Description of the task: Set down the data that follows, exactly and completely.

Data under study:
::::
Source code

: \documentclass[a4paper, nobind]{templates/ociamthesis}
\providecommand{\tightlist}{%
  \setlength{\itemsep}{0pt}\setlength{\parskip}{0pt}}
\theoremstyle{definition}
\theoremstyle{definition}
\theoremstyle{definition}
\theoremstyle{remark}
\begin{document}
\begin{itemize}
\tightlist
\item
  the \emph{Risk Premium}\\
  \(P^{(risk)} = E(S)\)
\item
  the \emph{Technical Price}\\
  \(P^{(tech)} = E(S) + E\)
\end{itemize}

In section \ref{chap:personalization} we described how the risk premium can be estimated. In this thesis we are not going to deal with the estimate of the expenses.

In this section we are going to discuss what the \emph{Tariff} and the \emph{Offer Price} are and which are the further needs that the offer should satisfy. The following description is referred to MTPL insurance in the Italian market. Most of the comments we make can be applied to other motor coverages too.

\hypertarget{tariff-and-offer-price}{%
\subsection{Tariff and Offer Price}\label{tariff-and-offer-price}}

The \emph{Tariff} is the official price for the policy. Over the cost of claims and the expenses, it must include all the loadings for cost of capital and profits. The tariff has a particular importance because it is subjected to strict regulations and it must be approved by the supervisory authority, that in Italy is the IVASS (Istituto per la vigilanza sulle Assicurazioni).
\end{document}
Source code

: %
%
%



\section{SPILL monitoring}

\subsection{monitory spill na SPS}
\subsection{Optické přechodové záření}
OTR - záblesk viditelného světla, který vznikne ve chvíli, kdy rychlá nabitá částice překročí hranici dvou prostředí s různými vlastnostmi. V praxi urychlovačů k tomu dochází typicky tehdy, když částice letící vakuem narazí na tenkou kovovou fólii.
::::
Exercise response:
Source code

: \documentclass[a4paper, nobind]{templates/ociamthesis}
\providecommand{\tightlist}{%
  \setlength{\itemsep}{0pt}\setlength{\parskip}{0pt}}
\theoremstyle{definition}
\theoremstyle{definition}
\theoremstyle{definition}
\theoremstyle{remark}
\begin{document}
\begin{itemize}
\tightlist
\item
  the \emph{Risk Premium}\\
  \(P^{(risk)} = E(S)\)
\item
  the \emph{Technical Price}\\
  \(P^{(tech)} = E(S) + E\)
\end{itemize}

In section \ref{chap:personalization} we described how the risk premium can be estimated. In this thesis we are not going to deal with the estimate of the expenses.

In this section we are going to discuss what the \emph{Tariff} and the \emph{Offer Price} are and which are the further needs that the offer should satisfy. The following description is referred to MTPL insurance in the Italian market. Most of the comments we make can be applied to other motor coverages too.

\hypertarget{tariff-and-offer-price}{%
\subsection{Tariff and Offer Price}\label{tariff-and-offer-price}}

The \emph{Tariff} is the official price for the policy. Over the cost of claims and the expenses, it must include all the loadings for cost of capital and profits. The tariff has a particular importance because it is subjected to strict regulations and it must be approved by the supervisory authority, that in Italy is the IVASS (Istituto per la vigilanza sulle Assicurazioni).
\end{document}
Source code

: %
%
%



\section{SPILL monitoring}

\subsection{monitory spill na SPS}
\subsection{Optické přechodové záření}
OTR - záblesk viditelného světla, který vznikne ve chvíli, kdy rychlá nabitá částice překročí hranici dvou prostředí s různými vlastnostmi. V praxi urychlovačů k tomu dochází typicky tehdy, když částice letící vakuem narazí na tenkou kovovou fólii.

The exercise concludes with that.